* [Material supplied]:

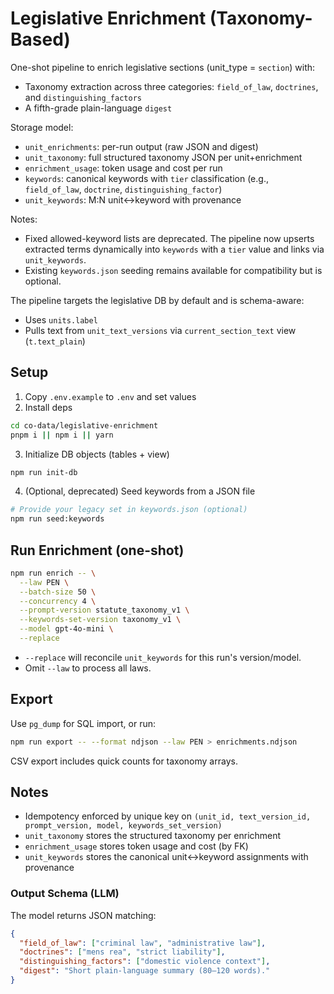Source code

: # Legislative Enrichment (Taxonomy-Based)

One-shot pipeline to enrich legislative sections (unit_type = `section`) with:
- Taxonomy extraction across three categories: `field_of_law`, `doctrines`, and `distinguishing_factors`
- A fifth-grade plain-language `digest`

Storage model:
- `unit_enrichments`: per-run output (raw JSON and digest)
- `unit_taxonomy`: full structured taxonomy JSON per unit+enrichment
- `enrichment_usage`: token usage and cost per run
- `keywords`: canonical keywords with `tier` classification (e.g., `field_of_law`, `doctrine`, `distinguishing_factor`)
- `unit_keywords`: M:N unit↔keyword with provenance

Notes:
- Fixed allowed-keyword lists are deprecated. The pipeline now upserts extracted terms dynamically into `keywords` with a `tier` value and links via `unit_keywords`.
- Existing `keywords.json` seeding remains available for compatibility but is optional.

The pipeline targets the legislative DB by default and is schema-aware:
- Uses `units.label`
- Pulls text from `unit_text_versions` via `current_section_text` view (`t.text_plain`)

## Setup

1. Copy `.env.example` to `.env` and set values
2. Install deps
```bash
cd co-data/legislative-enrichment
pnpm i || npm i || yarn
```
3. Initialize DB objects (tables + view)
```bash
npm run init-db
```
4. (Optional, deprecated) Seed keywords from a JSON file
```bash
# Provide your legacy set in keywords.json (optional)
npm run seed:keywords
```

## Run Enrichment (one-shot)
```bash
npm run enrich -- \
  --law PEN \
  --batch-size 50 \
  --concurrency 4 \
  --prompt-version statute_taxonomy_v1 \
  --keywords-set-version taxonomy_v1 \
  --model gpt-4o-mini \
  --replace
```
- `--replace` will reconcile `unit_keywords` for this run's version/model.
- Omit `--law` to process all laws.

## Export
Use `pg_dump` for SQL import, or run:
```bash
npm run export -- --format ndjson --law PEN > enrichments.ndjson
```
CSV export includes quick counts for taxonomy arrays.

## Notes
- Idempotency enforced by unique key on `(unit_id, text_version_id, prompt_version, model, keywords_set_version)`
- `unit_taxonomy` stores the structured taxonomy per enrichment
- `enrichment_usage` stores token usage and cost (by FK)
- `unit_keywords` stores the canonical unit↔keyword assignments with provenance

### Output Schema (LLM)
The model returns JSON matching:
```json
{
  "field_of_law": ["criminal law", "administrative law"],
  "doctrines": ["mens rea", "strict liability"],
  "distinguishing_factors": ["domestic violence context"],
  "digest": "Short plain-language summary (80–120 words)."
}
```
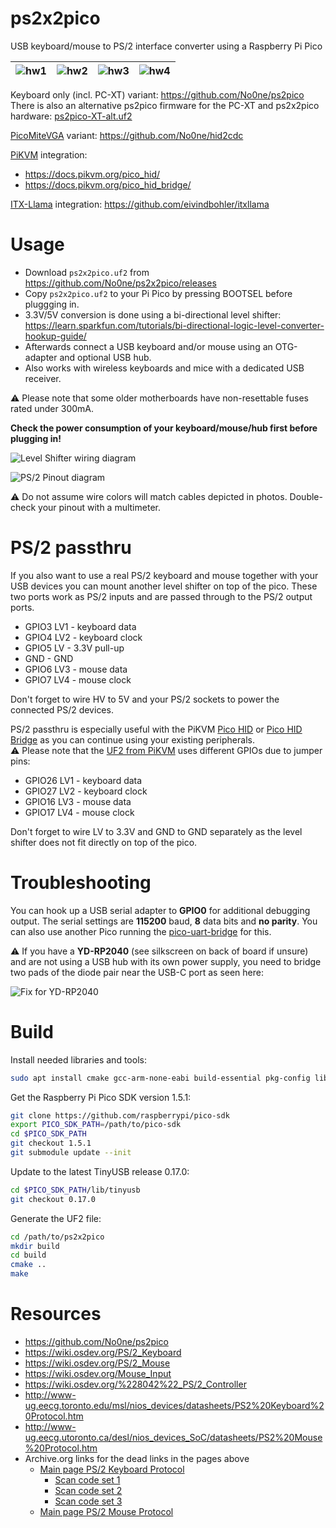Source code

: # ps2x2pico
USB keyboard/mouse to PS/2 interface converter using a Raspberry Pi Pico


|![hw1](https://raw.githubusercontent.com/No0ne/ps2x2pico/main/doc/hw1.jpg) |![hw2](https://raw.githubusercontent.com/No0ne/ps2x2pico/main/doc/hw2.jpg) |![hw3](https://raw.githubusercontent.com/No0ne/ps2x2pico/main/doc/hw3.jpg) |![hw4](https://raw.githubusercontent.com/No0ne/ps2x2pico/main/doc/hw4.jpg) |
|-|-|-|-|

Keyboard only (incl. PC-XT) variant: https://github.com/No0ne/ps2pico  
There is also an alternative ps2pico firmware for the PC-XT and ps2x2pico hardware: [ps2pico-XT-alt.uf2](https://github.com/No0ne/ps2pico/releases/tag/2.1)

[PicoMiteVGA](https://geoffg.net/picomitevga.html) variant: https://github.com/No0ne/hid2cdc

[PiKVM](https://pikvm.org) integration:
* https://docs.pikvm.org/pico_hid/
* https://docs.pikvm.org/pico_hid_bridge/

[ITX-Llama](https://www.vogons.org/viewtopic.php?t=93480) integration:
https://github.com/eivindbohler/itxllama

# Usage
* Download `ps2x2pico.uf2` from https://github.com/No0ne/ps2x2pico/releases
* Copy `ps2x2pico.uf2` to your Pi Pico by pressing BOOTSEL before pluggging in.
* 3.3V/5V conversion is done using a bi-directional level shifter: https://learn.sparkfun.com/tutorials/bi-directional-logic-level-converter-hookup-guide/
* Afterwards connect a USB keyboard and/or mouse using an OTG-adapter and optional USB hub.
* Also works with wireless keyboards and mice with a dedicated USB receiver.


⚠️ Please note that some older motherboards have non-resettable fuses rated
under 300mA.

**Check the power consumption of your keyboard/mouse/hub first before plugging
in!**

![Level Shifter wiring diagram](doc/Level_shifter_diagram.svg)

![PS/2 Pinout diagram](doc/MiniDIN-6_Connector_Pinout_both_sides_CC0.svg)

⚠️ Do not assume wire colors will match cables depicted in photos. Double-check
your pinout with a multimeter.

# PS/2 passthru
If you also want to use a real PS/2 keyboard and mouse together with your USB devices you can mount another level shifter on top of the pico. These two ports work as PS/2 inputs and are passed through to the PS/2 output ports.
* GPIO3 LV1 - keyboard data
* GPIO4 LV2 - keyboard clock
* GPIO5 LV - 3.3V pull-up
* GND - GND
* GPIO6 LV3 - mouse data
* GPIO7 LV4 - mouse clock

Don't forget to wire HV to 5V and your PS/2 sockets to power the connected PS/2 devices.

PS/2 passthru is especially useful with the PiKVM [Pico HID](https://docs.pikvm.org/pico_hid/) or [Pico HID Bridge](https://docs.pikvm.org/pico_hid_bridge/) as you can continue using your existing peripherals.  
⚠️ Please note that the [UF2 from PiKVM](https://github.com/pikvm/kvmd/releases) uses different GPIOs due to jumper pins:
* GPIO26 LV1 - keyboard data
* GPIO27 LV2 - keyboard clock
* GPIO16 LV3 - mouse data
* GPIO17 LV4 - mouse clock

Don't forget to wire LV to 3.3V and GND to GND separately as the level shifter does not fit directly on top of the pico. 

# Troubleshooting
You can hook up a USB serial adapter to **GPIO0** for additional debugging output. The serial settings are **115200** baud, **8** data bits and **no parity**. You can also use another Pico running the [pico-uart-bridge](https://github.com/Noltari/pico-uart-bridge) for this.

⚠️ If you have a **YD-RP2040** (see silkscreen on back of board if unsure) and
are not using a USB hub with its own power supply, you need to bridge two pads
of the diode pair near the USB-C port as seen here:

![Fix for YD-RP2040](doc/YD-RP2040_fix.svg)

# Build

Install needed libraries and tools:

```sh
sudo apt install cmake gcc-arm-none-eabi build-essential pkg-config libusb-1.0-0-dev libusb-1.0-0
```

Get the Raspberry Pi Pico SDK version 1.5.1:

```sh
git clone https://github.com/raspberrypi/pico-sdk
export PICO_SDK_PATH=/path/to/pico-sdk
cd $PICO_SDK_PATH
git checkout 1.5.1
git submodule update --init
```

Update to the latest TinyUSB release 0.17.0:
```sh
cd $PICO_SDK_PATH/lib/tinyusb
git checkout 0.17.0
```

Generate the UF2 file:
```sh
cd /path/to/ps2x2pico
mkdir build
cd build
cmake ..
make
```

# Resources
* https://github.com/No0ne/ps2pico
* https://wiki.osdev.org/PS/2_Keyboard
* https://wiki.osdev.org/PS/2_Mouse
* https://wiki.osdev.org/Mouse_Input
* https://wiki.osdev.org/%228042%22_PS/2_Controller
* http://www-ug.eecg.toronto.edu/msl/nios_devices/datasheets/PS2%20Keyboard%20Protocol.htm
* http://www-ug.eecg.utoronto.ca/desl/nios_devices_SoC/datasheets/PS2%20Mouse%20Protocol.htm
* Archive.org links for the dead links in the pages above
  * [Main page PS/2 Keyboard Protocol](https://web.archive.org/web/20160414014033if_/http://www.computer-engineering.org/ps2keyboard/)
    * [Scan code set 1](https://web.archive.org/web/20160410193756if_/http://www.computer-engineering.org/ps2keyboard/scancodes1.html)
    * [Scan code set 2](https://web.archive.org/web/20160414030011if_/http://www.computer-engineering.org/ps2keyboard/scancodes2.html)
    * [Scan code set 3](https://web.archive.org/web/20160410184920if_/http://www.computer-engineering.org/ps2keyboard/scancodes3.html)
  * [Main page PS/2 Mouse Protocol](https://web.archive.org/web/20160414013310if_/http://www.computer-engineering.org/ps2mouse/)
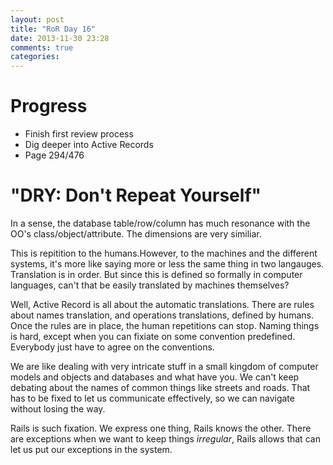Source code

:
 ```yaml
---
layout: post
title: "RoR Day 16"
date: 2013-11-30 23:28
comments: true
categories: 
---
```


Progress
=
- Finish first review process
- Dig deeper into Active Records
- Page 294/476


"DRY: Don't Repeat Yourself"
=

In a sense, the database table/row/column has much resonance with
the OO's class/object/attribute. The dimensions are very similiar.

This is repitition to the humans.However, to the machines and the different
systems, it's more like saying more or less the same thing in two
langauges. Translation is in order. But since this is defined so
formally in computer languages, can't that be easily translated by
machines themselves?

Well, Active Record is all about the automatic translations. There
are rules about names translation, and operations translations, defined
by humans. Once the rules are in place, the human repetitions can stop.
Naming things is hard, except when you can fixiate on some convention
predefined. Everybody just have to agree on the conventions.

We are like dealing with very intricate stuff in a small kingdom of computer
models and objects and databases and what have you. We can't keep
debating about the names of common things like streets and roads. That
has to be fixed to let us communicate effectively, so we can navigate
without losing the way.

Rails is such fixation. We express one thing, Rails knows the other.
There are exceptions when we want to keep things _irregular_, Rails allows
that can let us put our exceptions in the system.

* [What this task involves]:
Filter the listing above for the string "humans" and copy every matching line.

* [Answer section]:
This is repitition to the humans.However, to the machines and the different
by humans. Once the rules are in place, the human repetitions can stop.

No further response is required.